I’ve seen them before but worried about metals leaking into the water. So far everything has been working really good and using co2 this time really made a difference. 20 days in now and this is them so far, stretching like a mother fucker this time. Strawberry kush this is. These two girls are going to be monsters I hope


----------



## Incredible4Mr2E (Mar 26, 2022)

Bucsfan80 said:


> I've done the ice thing but couldn't make it fast enough and to expensive to buy. I looked all over for blocks of ice but they don't sell anywhere around my area. I think a big solid block of ice would last the longest. In the fl heat a block would last on our water keg for a couple days


How’s everything been going for ya?


----------



## Bucsfan80 (Mar 26, 2022)

Incredible4Mr2E said:


> How’s everything been going for ya?


Still chugging along. Good news tho I have a side job coming up and added an extra 10% so I can get my chiller lol


----------



## Incredible4Mr2E (Mar 26, 2022)

Bucsfan80 said:


> Still chugging along.
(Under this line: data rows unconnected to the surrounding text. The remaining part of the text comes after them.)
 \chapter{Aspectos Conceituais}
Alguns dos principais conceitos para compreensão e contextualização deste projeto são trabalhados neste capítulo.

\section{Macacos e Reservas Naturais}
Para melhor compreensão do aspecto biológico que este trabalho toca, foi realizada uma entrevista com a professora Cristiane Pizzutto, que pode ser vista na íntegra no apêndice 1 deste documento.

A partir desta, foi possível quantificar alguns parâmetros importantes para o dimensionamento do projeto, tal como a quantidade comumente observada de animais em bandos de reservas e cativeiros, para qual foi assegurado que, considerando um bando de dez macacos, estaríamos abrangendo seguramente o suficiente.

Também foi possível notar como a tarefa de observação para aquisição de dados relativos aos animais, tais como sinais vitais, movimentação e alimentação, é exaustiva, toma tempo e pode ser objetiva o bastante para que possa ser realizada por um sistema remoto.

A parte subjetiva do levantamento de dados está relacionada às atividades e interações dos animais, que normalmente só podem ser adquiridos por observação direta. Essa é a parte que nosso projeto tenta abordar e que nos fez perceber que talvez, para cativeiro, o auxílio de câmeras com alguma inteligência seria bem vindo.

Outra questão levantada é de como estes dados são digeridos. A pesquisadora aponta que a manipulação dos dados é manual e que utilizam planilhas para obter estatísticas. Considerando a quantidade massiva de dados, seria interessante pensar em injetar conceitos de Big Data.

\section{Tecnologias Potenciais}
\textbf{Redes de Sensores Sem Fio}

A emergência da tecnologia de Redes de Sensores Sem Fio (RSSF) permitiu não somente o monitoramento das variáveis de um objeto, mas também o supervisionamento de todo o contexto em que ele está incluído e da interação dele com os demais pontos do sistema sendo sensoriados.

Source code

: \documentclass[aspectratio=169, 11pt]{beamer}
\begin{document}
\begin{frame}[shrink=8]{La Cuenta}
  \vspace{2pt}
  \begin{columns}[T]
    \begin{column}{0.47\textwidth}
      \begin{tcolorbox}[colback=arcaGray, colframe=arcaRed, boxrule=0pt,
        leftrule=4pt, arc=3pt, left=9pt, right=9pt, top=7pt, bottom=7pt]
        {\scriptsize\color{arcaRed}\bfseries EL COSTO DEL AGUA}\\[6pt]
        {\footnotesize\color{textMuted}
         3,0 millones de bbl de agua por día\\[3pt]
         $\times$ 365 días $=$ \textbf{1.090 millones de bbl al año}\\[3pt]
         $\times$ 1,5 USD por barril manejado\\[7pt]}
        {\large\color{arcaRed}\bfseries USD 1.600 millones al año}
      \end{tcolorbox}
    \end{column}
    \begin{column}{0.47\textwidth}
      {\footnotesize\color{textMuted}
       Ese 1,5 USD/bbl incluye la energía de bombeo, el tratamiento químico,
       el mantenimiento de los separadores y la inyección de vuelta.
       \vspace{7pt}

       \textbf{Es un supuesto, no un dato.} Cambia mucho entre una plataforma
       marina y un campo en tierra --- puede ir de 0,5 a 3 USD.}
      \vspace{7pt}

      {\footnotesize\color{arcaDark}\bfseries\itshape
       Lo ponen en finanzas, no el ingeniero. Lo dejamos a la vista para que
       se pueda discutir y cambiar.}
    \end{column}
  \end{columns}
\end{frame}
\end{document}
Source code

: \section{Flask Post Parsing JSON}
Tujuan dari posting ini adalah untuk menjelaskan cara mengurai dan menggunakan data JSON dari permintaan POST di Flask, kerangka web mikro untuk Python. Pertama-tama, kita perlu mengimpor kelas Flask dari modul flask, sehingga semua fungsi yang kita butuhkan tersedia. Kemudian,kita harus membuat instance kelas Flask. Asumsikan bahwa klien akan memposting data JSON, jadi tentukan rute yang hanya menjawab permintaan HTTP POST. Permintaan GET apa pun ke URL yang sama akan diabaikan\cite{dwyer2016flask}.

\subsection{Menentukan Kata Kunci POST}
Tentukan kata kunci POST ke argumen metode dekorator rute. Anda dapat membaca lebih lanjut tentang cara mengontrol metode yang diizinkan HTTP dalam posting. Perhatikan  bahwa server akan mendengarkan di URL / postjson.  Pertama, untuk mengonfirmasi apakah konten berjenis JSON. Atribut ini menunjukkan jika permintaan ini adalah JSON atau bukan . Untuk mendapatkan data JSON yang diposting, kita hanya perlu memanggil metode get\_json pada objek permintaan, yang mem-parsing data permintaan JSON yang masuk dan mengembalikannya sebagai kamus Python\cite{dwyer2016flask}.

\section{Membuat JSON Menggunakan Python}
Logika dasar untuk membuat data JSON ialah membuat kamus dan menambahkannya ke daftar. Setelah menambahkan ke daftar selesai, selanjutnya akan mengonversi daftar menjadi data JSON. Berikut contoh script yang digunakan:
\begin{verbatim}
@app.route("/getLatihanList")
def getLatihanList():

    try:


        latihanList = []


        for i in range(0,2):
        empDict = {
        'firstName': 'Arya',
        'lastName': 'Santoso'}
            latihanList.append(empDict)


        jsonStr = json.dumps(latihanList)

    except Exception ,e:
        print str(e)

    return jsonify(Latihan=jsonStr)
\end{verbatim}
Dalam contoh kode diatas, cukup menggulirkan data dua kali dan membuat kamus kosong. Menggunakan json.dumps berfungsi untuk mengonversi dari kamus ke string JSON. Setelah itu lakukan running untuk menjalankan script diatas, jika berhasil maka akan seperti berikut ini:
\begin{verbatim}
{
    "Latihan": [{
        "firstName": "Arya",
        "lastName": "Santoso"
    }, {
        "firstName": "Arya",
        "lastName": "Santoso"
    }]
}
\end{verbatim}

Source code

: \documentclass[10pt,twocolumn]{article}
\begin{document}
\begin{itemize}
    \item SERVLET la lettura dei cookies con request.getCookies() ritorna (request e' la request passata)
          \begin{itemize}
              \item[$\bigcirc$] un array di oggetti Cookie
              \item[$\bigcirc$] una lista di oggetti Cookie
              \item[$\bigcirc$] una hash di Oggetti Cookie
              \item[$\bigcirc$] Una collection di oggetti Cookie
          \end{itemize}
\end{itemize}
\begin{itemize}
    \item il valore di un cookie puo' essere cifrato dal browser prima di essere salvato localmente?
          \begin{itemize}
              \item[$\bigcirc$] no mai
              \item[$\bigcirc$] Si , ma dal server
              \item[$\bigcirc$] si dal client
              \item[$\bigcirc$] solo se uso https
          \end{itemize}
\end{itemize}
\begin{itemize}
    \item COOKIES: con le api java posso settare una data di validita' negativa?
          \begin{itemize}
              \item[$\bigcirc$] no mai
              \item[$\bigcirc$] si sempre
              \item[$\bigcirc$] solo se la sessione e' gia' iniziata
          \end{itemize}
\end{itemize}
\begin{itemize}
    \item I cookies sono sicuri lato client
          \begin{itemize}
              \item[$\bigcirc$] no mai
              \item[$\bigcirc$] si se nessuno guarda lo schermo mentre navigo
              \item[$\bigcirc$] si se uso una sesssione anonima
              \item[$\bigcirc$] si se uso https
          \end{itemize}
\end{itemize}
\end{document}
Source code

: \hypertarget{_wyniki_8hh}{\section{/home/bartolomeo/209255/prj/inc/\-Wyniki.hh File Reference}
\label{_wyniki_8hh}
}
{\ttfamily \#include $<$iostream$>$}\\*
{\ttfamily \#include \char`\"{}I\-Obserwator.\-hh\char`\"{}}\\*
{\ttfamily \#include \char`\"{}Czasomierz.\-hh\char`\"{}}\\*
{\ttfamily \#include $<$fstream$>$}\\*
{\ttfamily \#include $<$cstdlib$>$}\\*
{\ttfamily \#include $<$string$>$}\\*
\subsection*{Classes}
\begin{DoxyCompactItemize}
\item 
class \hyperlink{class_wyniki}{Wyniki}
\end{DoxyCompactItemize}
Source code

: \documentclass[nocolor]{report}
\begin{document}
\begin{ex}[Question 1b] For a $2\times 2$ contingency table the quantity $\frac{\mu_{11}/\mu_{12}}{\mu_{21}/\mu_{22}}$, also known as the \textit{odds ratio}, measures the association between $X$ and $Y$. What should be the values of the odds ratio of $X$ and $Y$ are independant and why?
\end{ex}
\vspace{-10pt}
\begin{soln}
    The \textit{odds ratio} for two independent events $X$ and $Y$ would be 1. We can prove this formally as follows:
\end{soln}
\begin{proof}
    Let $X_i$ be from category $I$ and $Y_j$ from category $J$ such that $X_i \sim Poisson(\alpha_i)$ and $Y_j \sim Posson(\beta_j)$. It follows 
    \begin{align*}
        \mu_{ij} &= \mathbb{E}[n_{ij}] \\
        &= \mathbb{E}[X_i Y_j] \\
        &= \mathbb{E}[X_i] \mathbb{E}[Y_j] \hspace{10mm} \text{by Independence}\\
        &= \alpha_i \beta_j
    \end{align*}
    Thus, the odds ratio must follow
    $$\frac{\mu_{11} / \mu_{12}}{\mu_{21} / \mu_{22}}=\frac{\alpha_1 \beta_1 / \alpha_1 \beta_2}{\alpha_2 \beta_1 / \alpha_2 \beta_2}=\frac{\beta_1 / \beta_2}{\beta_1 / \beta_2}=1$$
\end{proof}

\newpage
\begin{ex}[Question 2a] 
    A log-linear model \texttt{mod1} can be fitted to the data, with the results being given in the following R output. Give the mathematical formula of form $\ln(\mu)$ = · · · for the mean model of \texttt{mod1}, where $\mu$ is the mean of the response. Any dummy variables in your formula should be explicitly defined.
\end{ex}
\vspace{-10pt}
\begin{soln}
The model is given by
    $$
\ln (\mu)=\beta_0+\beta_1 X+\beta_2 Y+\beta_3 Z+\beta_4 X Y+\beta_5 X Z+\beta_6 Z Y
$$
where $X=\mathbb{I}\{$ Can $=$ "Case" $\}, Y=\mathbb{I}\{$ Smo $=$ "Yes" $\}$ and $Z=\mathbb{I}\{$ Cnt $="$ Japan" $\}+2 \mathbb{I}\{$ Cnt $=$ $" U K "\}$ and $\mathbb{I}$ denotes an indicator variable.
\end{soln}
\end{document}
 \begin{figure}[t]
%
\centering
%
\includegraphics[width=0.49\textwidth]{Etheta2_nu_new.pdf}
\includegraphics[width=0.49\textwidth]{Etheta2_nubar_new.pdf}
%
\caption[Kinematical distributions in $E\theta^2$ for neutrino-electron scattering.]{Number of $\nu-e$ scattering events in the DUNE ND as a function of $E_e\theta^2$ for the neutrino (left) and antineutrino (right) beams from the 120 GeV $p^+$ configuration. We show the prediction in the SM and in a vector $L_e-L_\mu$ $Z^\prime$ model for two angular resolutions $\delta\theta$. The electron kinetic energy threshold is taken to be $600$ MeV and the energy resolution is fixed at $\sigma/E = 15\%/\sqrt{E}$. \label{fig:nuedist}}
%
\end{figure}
Good news tho I have a side job coming up and added an extra 10% so I can get my chiller lol


Hell ya dude! Me and a buddy are starting todo side work. We have a job coming up with cultured stone and we’re trying to pick up some concrete and brick jobs. Union works been slow the past month, need to work and make money. I was in North Florida a couple years ago doing some work and I can’t believe how slow it is. I couldn’t do it and came back north after that job lol What kind of work you into? The International Bricklayers and Allied Craftworkers (BAC) are always looking for good, hard working men and women. Food for thought brother. Dues suck, they do, but I’ll retire with 2 separate pensions and a descent amount of money in the bank. Social security will be so little and drained by the time I retire, it’s what I’m killing myself for.


----------



## Bucsfan80 (Mar 26, 2022)

I left FL cause how slow it got. I was a stucco plaster there. I'm a Carpenter nowadays


----------



## Incredible4Mr2E (Mar 26, 2022)

Bucsfan80 said:


> I left FL cause how slow it got. I was a stucco plaster there. I'm a Carpenter nowadays


Stuccoing sucks!


----------



## Bucsfan80 (Mar 26, 2022)

Incredible4Mr2E said:


> Stuccoing sucks!


I loved it did it 10yrs or so.


----------



## Bucsfan80 (Mar 29, 2022)

Incredible4Mr2E said:


> Stuccoing sucks!


How's the chiller holding up?


----------



## Incredible4Mr2E (Apr 5, 2022)

Bucsfan80 said:


> How's the chiller holding up?


Fucking great dude! Keeps my water at 65 degrees constantly. Here’s a picture I just took. I’m 2 days into week 4. I have a third one of them quantum boards that does 250 watts. I want to put it in the middle and spread the light out better and just turn the lights down. I don’t really need 750 watts for a 4x4, just a better spread I hope lmao. How’s your shit been going dude?


----------



## Bucsfan80 (Apr 5, 2022)

Incredible4Mr2E said:


> Fucking great dude! Keeps my water at 65 degrees constantly. Here’s a picture I just took. I’m 2 days into week 4. I have a third one of them quantum boards that does 250 watts. I want to put it in the middle and spread the light out better and just turn the lights down. I don’t really need 750 watts for a 4x4, just a better spread I hope lmao. How’s your shit been going dude?View attachment 5113777


It's been going good nothing to complain about. Clone and mom are doing their thing. As soon as mom finishes clone is getting flipped. I think I'll take a cut off the clone right b4 I flip it instead of trying a seed


----------



## Incredible4Mr2E (Apr 12, 2022)

Bucsfan80 said:


> It's been going good nothing to complain about. Clone and mom are doing their thing. As soon as mom finishes clone is getting flipped. I think I'll take a cut off the clone right b4 I flip it instead of trying a seed


Looks like after this job I’m currently at, their gonna send me todo some stucco work for a military base. This is your fault!!! lmfao.


----------



## Bucsfan80 (Apr 12, 2022)

Incredible4Mr2E said:


> Looks like after this job I’m currently at, their gonna send me todo some stucco work for a military base. This is your fault!!! lmfao.


Stucco is fun


----------



## Incredible4Mr2E (Apr 16, 2022)

Bucsfan80 said:


> Stucco is fun


Hotel life for a week is gonna suck, I’d rather be home every night, but whatever.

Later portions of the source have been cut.